Editorial Comment: Local football needs a complete reset WELCOME ON BOARD . . . ZIFA president Felton Kamambo (second from right) hands new Warriors coach, Zdravko Logarusic, a Zimbabwe national football team jersey while acting ZIFA vice-president, Philemon Machana (left) and the gaffer’s manager, Robert Moutsinga, of Cameroon, look on in Harare yesterday

FOOTBALL is the country’s national game and when it sneezes, the entire sporting fraternity appears to catch a cold.

It is the people’s sport, loved by millions of Zimbabweans and played by millions, either in its amateur ranks, like the weekend social matches, or the professional ranks, like our Premier Soccer League.

Although we are a nation with a diversified portfolio of sporting codes, there is no doubt that football is the king, dwarfing all the other disciplines, in terms of the numbers, who follow the beautiful game.

We have always prided ourselves, as Zimbabweans, that we are a blessed country, one of just two African nations, the other one being South Africa, good enough to play cricket at Test level.

We have Africa’s most decorated Olympian, Kirsty Coventry, who is our Minister of Youth, Sport, Arts and Recreation while our golfer, Nick Price, once occupied the number one ranking in the world, after winning three major golf titles.

We have produced a world diving champion, Evan Stewart, while a number of our players have left this country to help other nations win the Rugby World Cup.

The New Zealand team, which stunned cricket powerhouse India, to win the inaugural Test Championship, featured a former Zimbabwe international, Collin de Grandhomme, who represented this country at the 2004 Under-19 ICC Cricket World Cup.

The Curran brothers, who are starring for the England cricket team, are former Zimbabwe youth internationals and we could go on and on.

Even in football itself, our boys have left a mark, with Peter Ndlovu having the honour of being the first African footballer to feature in the English Premiership.

Goalkeeper Bruce Grobbelaar was the first African footballer to win the European Cup, now known as the Champions League, with English giants Liverpool.

However, it’s very clear right now that our national game is lying on its deathbed, needing life support, as it battles a number of serious challenges.

The embarrassing sequence of defeats the Warriors suffered, during the COSAFA Cup, which comes to an end in South Africa tomorrow, once again highlights the challenges confronting our national game.

In a tournament where we have been the dominant country, with a record six titles, the Warriors broke records for all the wrong reasons, as they crashed out of the tourney as the worst side among the 10 nations that took part.
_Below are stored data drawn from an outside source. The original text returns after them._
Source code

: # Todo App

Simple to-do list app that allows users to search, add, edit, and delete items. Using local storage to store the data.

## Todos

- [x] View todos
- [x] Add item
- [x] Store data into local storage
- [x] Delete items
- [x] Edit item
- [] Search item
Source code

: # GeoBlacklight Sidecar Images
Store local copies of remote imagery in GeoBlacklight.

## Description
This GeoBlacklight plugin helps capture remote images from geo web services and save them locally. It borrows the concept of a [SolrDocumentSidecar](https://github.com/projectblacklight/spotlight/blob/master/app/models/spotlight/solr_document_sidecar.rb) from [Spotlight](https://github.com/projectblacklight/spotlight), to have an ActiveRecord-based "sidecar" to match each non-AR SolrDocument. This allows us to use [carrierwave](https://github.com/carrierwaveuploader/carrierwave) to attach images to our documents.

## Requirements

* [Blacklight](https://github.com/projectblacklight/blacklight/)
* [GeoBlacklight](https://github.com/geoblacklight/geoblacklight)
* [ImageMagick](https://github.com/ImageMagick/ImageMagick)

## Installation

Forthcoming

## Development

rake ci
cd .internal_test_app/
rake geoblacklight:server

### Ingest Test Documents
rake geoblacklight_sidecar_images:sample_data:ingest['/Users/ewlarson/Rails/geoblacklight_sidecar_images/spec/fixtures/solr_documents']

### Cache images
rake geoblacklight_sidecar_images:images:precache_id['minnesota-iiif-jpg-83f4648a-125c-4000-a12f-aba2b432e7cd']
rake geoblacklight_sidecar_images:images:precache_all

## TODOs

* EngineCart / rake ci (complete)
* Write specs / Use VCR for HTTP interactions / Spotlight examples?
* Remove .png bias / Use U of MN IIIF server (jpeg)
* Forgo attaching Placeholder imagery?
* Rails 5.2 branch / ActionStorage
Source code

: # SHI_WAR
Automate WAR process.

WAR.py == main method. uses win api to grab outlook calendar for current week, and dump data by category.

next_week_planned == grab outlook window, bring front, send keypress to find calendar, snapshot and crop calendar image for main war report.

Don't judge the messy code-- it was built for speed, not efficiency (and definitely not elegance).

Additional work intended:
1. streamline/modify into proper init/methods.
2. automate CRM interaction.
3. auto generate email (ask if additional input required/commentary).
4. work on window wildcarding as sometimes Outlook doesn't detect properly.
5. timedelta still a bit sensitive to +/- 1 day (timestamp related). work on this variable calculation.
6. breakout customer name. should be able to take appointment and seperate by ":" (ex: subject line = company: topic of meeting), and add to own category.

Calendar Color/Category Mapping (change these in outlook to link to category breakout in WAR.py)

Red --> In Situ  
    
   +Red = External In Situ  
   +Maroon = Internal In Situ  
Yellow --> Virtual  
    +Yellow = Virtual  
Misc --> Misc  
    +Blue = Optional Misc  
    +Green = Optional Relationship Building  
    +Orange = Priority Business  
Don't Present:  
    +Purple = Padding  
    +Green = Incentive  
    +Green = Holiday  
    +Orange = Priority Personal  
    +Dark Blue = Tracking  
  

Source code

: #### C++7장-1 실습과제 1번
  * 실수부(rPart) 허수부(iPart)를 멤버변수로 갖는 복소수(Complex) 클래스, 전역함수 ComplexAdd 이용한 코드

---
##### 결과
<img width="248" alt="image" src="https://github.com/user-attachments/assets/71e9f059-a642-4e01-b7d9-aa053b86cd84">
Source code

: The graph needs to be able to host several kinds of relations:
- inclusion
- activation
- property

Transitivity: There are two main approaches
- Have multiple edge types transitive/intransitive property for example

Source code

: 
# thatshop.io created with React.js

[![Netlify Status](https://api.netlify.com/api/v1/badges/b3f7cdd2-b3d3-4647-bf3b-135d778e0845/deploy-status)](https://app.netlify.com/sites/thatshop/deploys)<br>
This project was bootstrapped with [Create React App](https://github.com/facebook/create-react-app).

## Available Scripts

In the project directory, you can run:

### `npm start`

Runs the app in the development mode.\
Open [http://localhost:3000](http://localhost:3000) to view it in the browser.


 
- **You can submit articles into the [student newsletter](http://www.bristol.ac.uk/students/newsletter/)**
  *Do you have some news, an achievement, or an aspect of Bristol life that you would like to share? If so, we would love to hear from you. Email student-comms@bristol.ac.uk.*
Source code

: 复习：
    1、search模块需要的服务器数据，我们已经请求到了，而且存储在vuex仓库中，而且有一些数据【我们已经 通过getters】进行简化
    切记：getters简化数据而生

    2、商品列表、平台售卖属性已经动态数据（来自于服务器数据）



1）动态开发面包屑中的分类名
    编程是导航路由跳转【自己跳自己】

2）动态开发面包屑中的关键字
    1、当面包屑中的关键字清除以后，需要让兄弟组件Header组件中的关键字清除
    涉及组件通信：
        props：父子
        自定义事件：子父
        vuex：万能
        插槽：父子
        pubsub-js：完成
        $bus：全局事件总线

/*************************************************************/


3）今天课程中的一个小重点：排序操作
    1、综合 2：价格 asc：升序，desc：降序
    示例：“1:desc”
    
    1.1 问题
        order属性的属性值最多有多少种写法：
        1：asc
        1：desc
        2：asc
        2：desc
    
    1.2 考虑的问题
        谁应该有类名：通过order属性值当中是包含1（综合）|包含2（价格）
We finished bottom of a group, which we were fancied to win, after losing two matches, and drawing as many games, with our boys struggling to even do the basics like stringing together four passes, among themselves.
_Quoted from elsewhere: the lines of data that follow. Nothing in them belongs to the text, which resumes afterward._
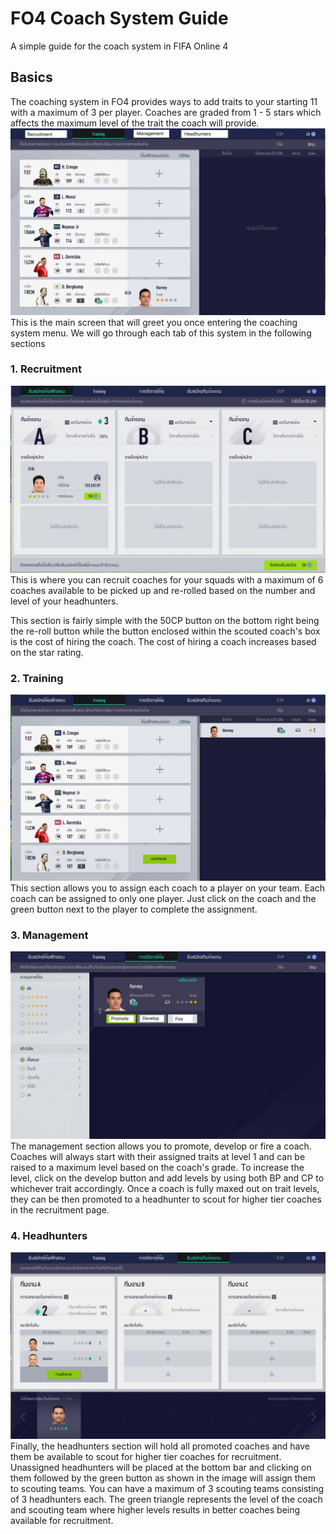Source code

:# FO4 Coach System Guide
A simple guide for the coach system in FIFA Online 4

## Basics
The coaching system in FO4 provides ways to add traits to your starting 11 with a maximum of 3 per player. Coaches are graded from 1 - 5 stars which affects the maximum level of the trait the coach will provide.
![menu default](menu.jpg)
This is the main screen that will greet you once entering the coaching system menu. We will go through each tab of this system in the following sections


### 1. Recruitment
![recruitment tab](recruitment.jpg)
This is where you can recruit coaches for your squads with a maximum of 6 coaches available to be picked up and re-rolled based on the number and level of your headhunters.

This section is fairly simple with the 50CP button on the bottom right being the re-roll button while the button enclosed within the scouted coach's box is the cost of hiring the coach. The cost of hiring a coach increases based on the star rating.


### 2. Training
![training tab](training.jpg)
This section allows you to assign each coach to a player on your team. Each coach can be assigned to only one player. Just click on the coach and the green button next to the player to complete the assignment.


### 3. Management
![management tab](management.jpg)
The management section allows you to promote, develop or fire a coach. Coaches will always start with their assigned traits at level 1 and can be raised to a maximum level based on the coach's grade. To increase the level, click on the develop button and add levels by using both BP and CP to whichever trait accordingly. Once a coach is fully maxed out on trait levels, they can be then promoted to a headhunter to scout for higher tier coaches in the recruitment page.


### 4. Headhunters
![headhunters tab](headhunters.jpg)
Finally, the headhunters section will hold all promoted coaches and have them be available to scout for higher tier coaches for recruitment. Unassigned headhunters will be placed at the bottom bar and clicking on them followed by the green button as shown in the image will assign them to scouting teams. You can have a maximum of 3 scouting teams consisting of 3 headhunters each. The green triangle represents the level of the coach and scouting team where higher levels results in better coaches being available for recruitment.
The leadership, which we expected from our coach, Zdravko Logarusic, was not there, and the Croatian gaffer, a controversial pick for the job by ZIFA, appeared out of depth, even at this level of a regional football tournament.

With just one win, in a dozen matches in charge of his team, Loga has been a failure and is struggling to justify the reason why our football leaders settled on him, to improve our Warriors.

Our proud six-year unbeaten record, in open play, at the COSAFA Cup, went up in smoke, as they were beaten by both Namibia and guest nation Senegal.

The poor performance at the COSAFA Cup also mirrored the team’s lifeless show at the CHAN finals, where his Warriors also broke records, for all the wrong reasons, after losing all the matches, in Cameroon.

And, just like at the regional tournament, our national team ended up as the worst of all the participating teams at the CHAN finals in Cameroon.

Apart from the results and the statistics, the Warriors have not shown any signs of improvement in terms of style of play, tactics and even the way they are structured, on the field of play, under Loga’s guidance.

The ZIFA board have said they will review the team’s poor show at the COSAFA Cup, after receiving technical reports and this will help them try to find solutions to the challenges affecting the team.

The problem is that we have had this before and nothing has changed.

When our Young Warriors suffered the embarrassment of being thrown out of the COSAFA Under-17 tournament last year, for fielding an over-aged player, we were told that heads would roll for that national humiliation.

Of course, this was just meant to manage the situation, amid the national backlash provoked by that humiliation and, once the fans had changed their focus, to other matters of the game, the issue was swept under the carpet.

We get a feeling that’s what the ZIFA leaders, who are themselves as culpable, as Loga, for the way our Warriors have suddenly turned into a punching bag, are trying here.

They are just buying time, knowing that by September, focus would have turned to the World Cup qualifiers, and all the fury generated by the way the Warriors have been humiliated in recent weeks, would have disappeared.

The Warriors do not belong to ZIFA, they are a team which belongs to this country – the people elected to run the game at a national level, only control this team on behalf of this nation.

These people hold this team in trust, on behalf of everyone who calls himself, or herself, a Zimbabwean and they have a responsibility to ensure they manage it in the best way possible.

Sadly, this isn’t what we are seeing right now and our woes are not being helped, when it comes to the Warriors, by a coach who appears clueless, at this level of the game.